Another thing to keep in mind is that L2 associativity dropped from 8 way in previous Intel designs to 4 way on Skylake client. That likely significantly hurt cache performance for the sake of trying to conserve power in the ULV chips. SKX will have a better, not just bigger, L2$ which should help the true IPC potential of the Skylake core shine through.
Anandtech heard from Intel that it was to save power and some benefits for server that Intel wouldn't tell yet. Also something about saving space.
The server part is interesting. Are they saying it'll be a 1MB L2 4-way now? Also saving space won't be big because L2 caches are now pretty close to core. I guess its possible they did that to make room for core enhancements?
The power argument can only make sense for lower leakage and average power. What are we talking about though in terms of average power? 100mW? 200mW? I highly doubt its even that. Back as far as Banias Intel chips could turn off portions of caches to save power.

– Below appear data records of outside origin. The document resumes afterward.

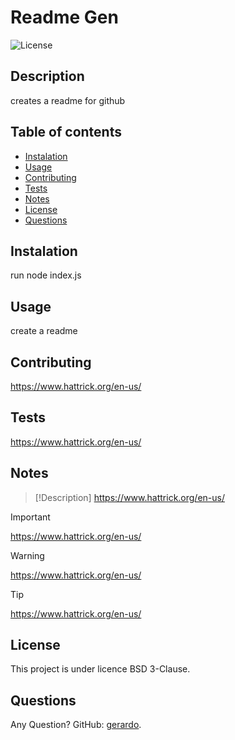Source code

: 
# Readme Gen

![License](https://img.shields.io/badge/license-BSD%203-Clause-blue.svg)

## Description
creates a readme for github

## Table of contents
- [Instalation](#instalation)
- [Usage](#usage)
- [Contributing](#contributing)
- [Tests](#tests)
- [Notes](#notes)
- [License](#licence)
- [Questions](#Questions)

## Instalation
run node index.js

## Usage
create a readme

## Contributing
https://www.hattrick.org/en-us/

## Tests
https://www.hattrick.org/en-us/

## Notes

> [!Description]
> https://www.hattrick.org/en-us/

> [!IMPORTANT]
> https://www.hattrick.org/en-us/

> [!WARNING]
> https://www.hattrick.org/en-us/

> [!TIP]
> https://www.hattrick.org/en-us/

## License

This project is under licence BSD 3-Clause.

## Questions

Any Question? GitHub: [gerardo](https://github.com/gerardo).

Another possibility. Part of the reason Broadwell didn't clock well is because of 14nm issues. There were reports Intel could have possibly re-architected Skylake to get the clock to acceptable levels. Cutting the associativity of the L2 cache could have been one way. Server chips clock nowhere near PC chips so they can get away with some things.
If I am being cynical I'd even say they use the power/die excuse because they are still too embarassed to admit they completely messed up on the 14nm process, especially after all that fanfare about having 3+ year lead and they would use that to dominate everything. The lead is absolutely nonexistent considering despite the smaller pitch Ryzen L3 caches are denser than Intel's.